How to filter the mapped reads are the key step of the abundance calculation. Several parameters can be set to filter the reads. The command dbcan_utils provides –overlap_base_ratio, –mapping_quality and –identity to filter the mapped reads which will may produce more reliable abundance. The default values for these three parameters are 0.2, 30 and 0.98, respectively. Read counts are saved in depth.txt files of each sample.

P11. Read count calculation for a given region of contigs using Samtools (TIMING ~2min)

cd MAG_HS-05_abund

samtools depth -r k141_282901:2644-8574 ../samfiles/MAG_HS-05.bam > MAG_HS-05.cgc.depth.txt

The parameter -r k141_282901:2644-8574 specifies a region in a contig. For any CGC, its positional range can be found in the file cgc_standard.out produced by run_dbcan. The cgc.depth.txt files contain the raw read counts for the specified region.

Warning

The contig IDs are automatically generated by MEGAHIT. There is a small chance that a same contig ID appears in both samples. However, the two contigs in the two samples do not match each other even the ID is the same. For example, the contig ID k141_282901 is most likely only found in the MAG_HS-05 sample. Even if there is a k141_282901 in MAG_HS-60, the actual contigs in two samples are different.

P12. dbcan_utils to calculate the abundance of CAZyme families, subfamilies, CGCs, and substrates (TIMING ~1min)

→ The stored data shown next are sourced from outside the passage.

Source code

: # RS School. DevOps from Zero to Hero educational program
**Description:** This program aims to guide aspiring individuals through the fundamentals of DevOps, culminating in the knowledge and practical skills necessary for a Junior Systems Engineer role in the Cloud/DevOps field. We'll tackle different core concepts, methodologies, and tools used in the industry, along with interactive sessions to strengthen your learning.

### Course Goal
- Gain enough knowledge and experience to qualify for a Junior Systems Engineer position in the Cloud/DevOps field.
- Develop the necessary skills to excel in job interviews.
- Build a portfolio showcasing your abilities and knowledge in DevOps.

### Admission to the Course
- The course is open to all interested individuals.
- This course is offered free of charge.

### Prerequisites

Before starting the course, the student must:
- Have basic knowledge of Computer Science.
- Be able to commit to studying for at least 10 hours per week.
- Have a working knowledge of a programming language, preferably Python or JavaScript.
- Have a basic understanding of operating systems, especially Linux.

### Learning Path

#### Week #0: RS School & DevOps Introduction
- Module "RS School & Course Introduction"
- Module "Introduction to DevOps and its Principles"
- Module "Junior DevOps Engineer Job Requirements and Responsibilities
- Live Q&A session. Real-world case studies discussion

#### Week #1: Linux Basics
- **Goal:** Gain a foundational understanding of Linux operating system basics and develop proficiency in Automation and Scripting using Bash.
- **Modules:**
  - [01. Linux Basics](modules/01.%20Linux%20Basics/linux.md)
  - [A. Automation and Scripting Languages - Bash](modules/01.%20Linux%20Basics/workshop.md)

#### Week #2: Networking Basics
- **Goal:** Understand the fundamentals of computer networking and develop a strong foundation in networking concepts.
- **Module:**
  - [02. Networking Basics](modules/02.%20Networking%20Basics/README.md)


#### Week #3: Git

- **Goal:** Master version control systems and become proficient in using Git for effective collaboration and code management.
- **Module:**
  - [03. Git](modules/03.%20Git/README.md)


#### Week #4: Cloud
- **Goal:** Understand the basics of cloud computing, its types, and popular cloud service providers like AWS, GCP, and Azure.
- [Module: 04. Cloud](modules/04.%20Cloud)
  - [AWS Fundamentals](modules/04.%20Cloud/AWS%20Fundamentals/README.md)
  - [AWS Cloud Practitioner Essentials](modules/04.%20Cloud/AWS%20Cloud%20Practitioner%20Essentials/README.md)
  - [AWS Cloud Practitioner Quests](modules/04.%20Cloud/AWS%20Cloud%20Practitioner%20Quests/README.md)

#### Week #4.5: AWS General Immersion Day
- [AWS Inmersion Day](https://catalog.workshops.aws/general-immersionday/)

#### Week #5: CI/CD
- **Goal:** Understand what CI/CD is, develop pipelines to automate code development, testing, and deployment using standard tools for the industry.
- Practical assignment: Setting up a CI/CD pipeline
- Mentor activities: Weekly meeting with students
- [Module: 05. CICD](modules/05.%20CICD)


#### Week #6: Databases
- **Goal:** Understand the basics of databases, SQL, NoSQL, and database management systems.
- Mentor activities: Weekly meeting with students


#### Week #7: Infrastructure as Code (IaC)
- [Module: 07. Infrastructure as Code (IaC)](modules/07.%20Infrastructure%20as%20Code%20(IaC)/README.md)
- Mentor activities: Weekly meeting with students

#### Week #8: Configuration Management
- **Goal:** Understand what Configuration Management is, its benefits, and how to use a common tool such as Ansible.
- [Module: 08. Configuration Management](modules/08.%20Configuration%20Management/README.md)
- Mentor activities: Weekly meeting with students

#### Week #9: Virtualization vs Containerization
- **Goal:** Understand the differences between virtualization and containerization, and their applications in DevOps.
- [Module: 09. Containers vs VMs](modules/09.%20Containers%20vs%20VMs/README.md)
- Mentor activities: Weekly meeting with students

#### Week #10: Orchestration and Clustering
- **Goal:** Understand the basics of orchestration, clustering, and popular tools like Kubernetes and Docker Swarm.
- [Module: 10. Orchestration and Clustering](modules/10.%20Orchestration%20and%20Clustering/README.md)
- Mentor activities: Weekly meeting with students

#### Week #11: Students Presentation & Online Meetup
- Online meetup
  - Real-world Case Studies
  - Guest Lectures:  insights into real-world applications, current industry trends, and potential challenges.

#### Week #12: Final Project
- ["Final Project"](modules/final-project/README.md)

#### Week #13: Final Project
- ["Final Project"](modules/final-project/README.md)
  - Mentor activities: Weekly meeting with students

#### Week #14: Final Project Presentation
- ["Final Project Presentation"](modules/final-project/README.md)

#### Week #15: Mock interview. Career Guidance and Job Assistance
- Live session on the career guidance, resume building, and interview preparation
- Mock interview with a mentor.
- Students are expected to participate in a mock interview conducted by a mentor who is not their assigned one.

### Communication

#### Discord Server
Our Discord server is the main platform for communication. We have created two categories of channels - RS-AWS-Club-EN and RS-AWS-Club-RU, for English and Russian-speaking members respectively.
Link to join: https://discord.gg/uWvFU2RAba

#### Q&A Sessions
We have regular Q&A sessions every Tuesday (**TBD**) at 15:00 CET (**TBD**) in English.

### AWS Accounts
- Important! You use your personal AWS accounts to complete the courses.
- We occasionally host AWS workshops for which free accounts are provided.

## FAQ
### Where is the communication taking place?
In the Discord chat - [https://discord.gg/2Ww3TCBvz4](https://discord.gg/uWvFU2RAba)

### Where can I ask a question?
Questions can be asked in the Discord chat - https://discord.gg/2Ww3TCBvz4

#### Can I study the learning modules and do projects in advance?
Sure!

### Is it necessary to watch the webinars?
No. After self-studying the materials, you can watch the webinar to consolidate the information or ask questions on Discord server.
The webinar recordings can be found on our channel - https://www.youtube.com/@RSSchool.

dbcan_utils fam_abund -bt MAG_HS-05.depth.txt -i ../MAG_HS-05.dbCAN -a TPM

dbcan_utils fam_substrate_abund -bt MAG_HS-05.depth.txt -i ../MAG_HS-05.dbCAN -a TPM

dbcan_utils CGC_abund -bt MAG_HS-05.depth.txt -i ../MAG_HS-05.dbCAN -a TPM

dbcan_utils CGC_substrate_abund -bt MAG_HS-05.depth.txt -i ../MAG_HS-05.dbCAN -a TPM


cd .. && cd RNA_HS-60_abund

dbcan_utils fam_abund -bt RNA_HS-05.depth.txt -i ../MAG_HS-05.dbCAN -a TPM

dbcan_utils fam_substrate_abund -bt RNA_HS-05.depth.txt -i ../MAG_HS-05.dbCAN -a TPM

dbcan_utils CGC_abund -bt RNA_HS-05.depth.txt -i ../MAG_HS-05.dbCAN -a TPM

dbcan_utils CGC_substrate_abund -bt RNA_HS-05.depth.txt -i ../MAG_HS-05.dbCAN -a TPM


cd .. && cd MAG_HS-60_abund

dbcan_utils fam_abund -bt MAG_HS-60.depth.txt -i ../MAG_HS-60.dbCAN -a TPM

dbcan_utils fam_substrate_abund -bt MAG_HS-60.depth.txt -i ../MAG_HS-60.dbCAN -a TPM

dbcan_utils CGC_abund -bt MAG_HS-60.depth.txt -i ../MAG_HS-60.dbCAN -a TPM

dbcan_utils CGC_substrate_abund -bt MAG_HS-60.depth.txt -i ../MAG_HS-60.dbCAN -a TPM

cd .. && cd RNA_HS-60_abund

dbcan_utils fam_abund -bt RNA_HS-60.depth.txt -i ../MAG_HS-60.dbCAN -a TPM

dbcan_utils fam_substrate_abund -bt RNA_HS-60.depth.txt -i ../MAG_HS-60.dbCAN -a TPM

dbcan_utils CGC_abund -bt RNA_HS-60.depth.txt -i ../MAG_HS-60.dbCAN -a TPM

dbcan_utils CGC_substrate_abund -bt RNA_HS-60.depth.txt -i ../MAG_HS-60.dbCAN -a TPM

We developed a set of Python scripts as dbcan_utils (included in the run_dbcan package) to take the raw read counts for all genes as input and output the normalized abundances (refer to Box 7) of CAZyme families, subfamilies, CGCs, and substrates (see Fig. 4). The parameter -a TPM can also be set to two other metrics: RPM, or RPKM61.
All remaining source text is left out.